[Listed records Boundary: Start]

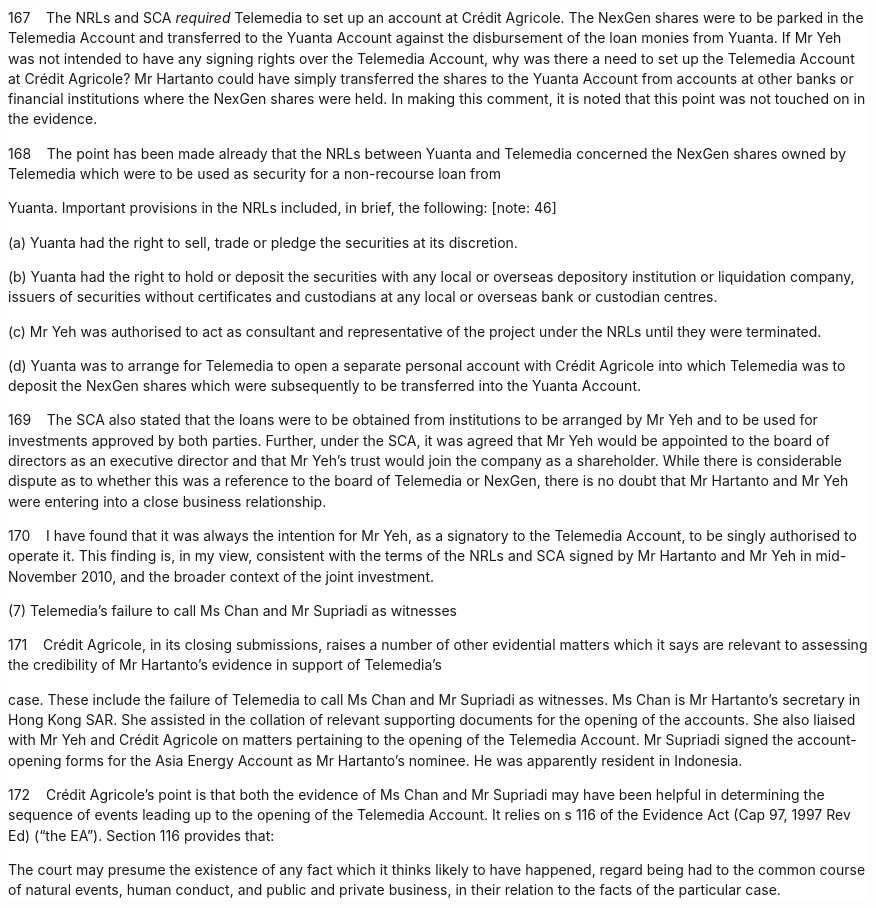 167    The NRLs and SCA _required_ Telemedia to set up an account at Crédit Agricole. The NexGen shares were to be parked in the Telemedia Account and transferred to the Yuanta Account against the disbursement of the loan monies from Yuanta. If Mr Yeh was not intended to have any signing rights over the Telemedia Account, why was there a need to set up the Telemedia Account at Crédit Agricole? Mr Hartanto could have simply transferred the shares to the Yuanta Account from accounts at other banks or financial institutions where the NexGen shares were held. In making this comment, it is noted that this point was not touched on in the evidence. 

168    The point has been made already that the NRLs between Yuanta and Telemedia concerned the NexGen shares owned by Telemedia which were to be used as security for a non-recourse loan from 

Yuanta. Important provisions in the NRLs included, in brief, the following: [note: 46] 

 (a) Yuanta had the right to sell, trade or pledge the securities at its discretion. 

 (b) Yuanta had the right to hold or deposit the securities with any local or overseas depository institution or liquidation company, issuers of securities without certificates and custodians at any local or overseas bank or custodian centres. 

 (c) Mr Yeh was authorised to act as consultant and representative of the project under the NRLs until they were terminated. 

 (d) Yuanta was to arrange for Telemedia to open a separate personal account with Crédit Agricole into which Telemedia was to deposit the NexGen shares which were subsequently to be transferred into the Yuanta Account. 

169    The SCA also stated that the loans were to be obtained from institutions to be arranged by Mr Yeh and to be used for investments approved by both parties. Further, under the SCA, it was agreed that Mr Yeh would be appointed to the board of directors as an executive director and that Mr Yeh’s trust would join the company as a shareholder. While there is considerable dispute as to whether this was a reference to the board of Telemedia or NexGen, there is no doubt that Mr Hartanto and Mr Yeh were entering into a close business relationship. 

170    I have found that it was always the intention for Mr Yeh, as a signatory to the Telemedia Account, to be singly authorised to operate it. This finding is, in my view, consistent with the terms of the NRLs and SCA signed by Mr Hartanto and Mr Yeh in mid-November 2010, and the broader context of the joint investment. 

(7) Telemedia’s failure to call Ms Chan and Mr Supriadi as witnesses 

171    Crédit Agricole, in its closing submissions, raises a number of other evidential matters which it says are relevant to assessing the credibility of Mr Hartanto’s evidence in support of Telemedia’s 


case. These include the failure of Telemedia to call Ms Chan and Mr Supriadi as witnesses. Ms Chan is Mr Hartanto’s secretary in Hong Kong SAR. She assisted in the collation of relevant supporting documents for the opening of the accounts. She also liaised with Mr Yeh and Crédit Agricole on matters pertaining to the opening of the Telemedia Account. Mr Supriadi signed the account-opening forms for the Asia Energy Account as Mr Hartanto’s nominee. He was apparently resident in Indonesia. 

172    Crédit Agricole’s point is that both the evidence of Ms Chan and Mr Supriadi may have been helpful in determining the sequence of events leading up to the opening of the Telemedia Account. It relies on s 116 of the Evidence Act (Cap 97, 1997 Rev Ed) (“the EA”). Section 116 provides that: 

 The court may presume the existence of any fact which it thinks likely to have happened, regard being had to the common course of natural events, human conduct, and public and private business, in their relation to the facts of the particular case.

[Listed records Boundary: End]

_Task requirements_
From the first line to the last, return the records exactly and leave the pictures behind.

_Response area_
 167    The NRLs and SCA _required_ Telemedia to set up an account at Crédit Agricole. The NexGen shares were to be parked in the Telemedia Account and transferred to the Yuanta Account against the disbursement of the loan monies from Yuanta. If Mr Yeh was not intended to have any signing rights over the Telemedia Account, why was there a need to set up the Telemedia Account at Crédit Agricole? Mr Hartanto could have simply transferred the shares to the Yuanta Account from accounts at other banks or financial institutions where the NexGen shares were held. In making this comment, it is noted that this point was not touched on in the evidence. 

168    The point has been made already that the NRLs between Yuanta and Telemedia concerned the NexGen shares owned by Telemedia which were to be used as security for a non-recourse loan from 

Yuanta. Important provisions in the NRLs included, in brief, the following: [note: 46] 

 (a) Yuanta had the right to sell, trade or pledge the securities at its discretion. 

 (b) Yuanta had the right to hold or deposit the securities with any local or overseas depository institution or liquidation company, issuers of securities without certificates and custodians at any local or overseas bank or custodian centres. 

 (c) Mr Yeh was authorised to act as consultant and representative of the project under the NRLs until they were terminated. 

 (d) Yuanta was to arrange for Telemedia to open a separate personal account with Crédit Agricole into which Telemedia was to deposit the NexGen shares which were subsequently to be transferred into the Yuanta Account. 

169    The SCA also stated that the loans were to be obtained from institutions to be arranged by Mr Yeh and to be used for investments approved by both parties. Further, under the SCA, it was agreed that Mr Yeh would be appointed to the board of directors as an executive director and that Mr Yeh’s trust would join the company as a shareholder. While there is considerable dispute as to whether this was a reference to the board of Telemedia or NexGen, there is no doubt that Mr Hartanto and Mr Yeh were entering into a close business relationship. 

170    I have found that it was always the intention for Mr Yeh, as a signatory to the Telemedia Account, to be singly authorised to operate it. This finding is, in my view, consistent with the terms of the NRLs and SCA signed by Mr Hartanto and Mr Yeh in mid-November 2010, and the broader context of the joint investment. 

(7) Telemedia’s failure to call Ms Chan and Mr Supriadi as witnesses 

171    Crédit Agricole, in its closing submissions, raises a number of other evidential matters which it says are relevant to assessing the credibility of Mr Hartanto’s evidence in support of Telemedia’s 


case. These include the failure of Telemedia to call Ms Chan and Mr Supriadi as witnesses. Ms Chan is Mr Hartanto’s secretary in Hong Kong SAR. She assisted in the collation of relevant supporting documents for the opening of the accounts. She also liaised with Mr Yeh and Crédit Agricole on matters pertaining to the opening of the Telemedia Account. Mr Supriadi signed the account-opening forms for the Asia Energy Account as Mr Hartanto’s nominee. He was apparently resident in Indonesia. 

172    Crédit Agricole’s point is that both the evidence of Ms Chan and Mr Supriadi may have been helpful in determining the sequence of events leading up to the opening of the Telemedia Account. It relies on s 116 of the Evidence Act (Cap 97, 1997 Rev Ed) (“the EA”). Section 116 provides that: 

 The court may presume the existence of any fact which it thinks likely to have happened, regard being had to the common course of natural events, human conduct, and public and private business, in their relation to the facts of the particular case.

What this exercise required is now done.